WHAT IS NEEDED:
Your reply should be only the number of lines in the material below that include the word "Frontend".

• • •

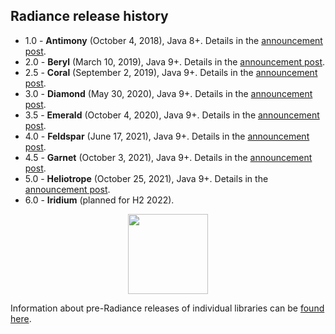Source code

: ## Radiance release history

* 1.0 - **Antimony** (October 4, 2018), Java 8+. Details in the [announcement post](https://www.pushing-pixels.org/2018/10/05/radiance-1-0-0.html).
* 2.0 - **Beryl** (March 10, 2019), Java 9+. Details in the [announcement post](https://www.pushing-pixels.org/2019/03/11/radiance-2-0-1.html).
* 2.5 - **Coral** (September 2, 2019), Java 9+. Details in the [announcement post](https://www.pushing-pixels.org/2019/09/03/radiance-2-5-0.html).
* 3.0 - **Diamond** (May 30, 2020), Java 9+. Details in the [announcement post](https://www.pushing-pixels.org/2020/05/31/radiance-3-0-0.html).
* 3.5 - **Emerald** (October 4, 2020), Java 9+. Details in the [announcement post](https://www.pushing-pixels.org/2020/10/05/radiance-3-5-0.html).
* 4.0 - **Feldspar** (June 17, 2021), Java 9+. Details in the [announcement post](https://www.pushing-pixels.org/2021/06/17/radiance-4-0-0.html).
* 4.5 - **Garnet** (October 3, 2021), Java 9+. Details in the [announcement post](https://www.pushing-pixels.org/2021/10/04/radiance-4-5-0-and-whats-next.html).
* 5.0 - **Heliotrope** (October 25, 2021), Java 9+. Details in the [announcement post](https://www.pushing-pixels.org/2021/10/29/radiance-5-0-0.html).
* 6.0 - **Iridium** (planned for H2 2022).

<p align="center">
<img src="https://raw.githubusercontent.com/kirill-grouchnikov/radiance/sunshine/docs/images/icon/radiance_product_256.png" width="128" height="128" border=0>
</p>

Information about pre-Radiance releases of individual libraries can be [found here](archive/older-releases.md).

• • •

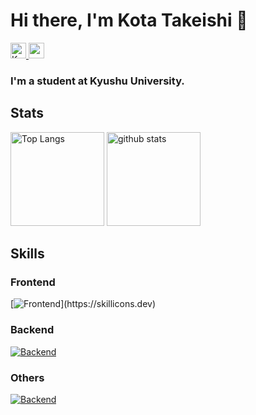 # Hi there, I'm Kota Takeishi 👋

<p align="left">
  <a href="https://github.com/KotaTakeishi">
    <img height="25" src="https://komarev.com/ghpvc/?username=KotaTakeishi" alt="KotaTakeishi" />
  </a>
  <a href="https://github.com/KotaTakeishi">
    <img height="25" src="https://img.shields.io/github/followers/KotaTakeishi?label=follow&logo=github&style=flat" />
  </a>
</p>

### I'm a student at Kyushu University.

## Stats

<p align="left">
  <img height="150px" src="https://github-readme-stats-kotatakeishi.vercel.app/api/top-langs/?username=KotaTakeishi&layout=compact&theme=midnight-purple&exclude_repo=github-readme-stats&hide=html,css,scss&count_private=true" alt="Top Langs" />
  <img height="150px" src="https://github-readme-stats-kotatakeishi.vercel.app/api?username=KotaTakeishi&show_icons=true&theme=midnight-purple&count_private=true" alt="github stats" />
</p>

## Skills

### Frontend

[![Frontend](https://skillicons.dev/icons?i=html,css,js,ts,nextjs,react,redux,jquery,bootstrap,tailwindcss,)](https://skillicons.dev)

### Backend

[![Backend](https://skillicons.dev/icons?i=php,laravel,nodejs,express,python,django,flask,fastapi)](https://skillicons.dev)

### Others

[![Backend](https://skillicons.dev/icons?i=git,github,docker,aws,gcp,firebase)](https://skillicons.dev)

• • •

TASK RESPONSE:
2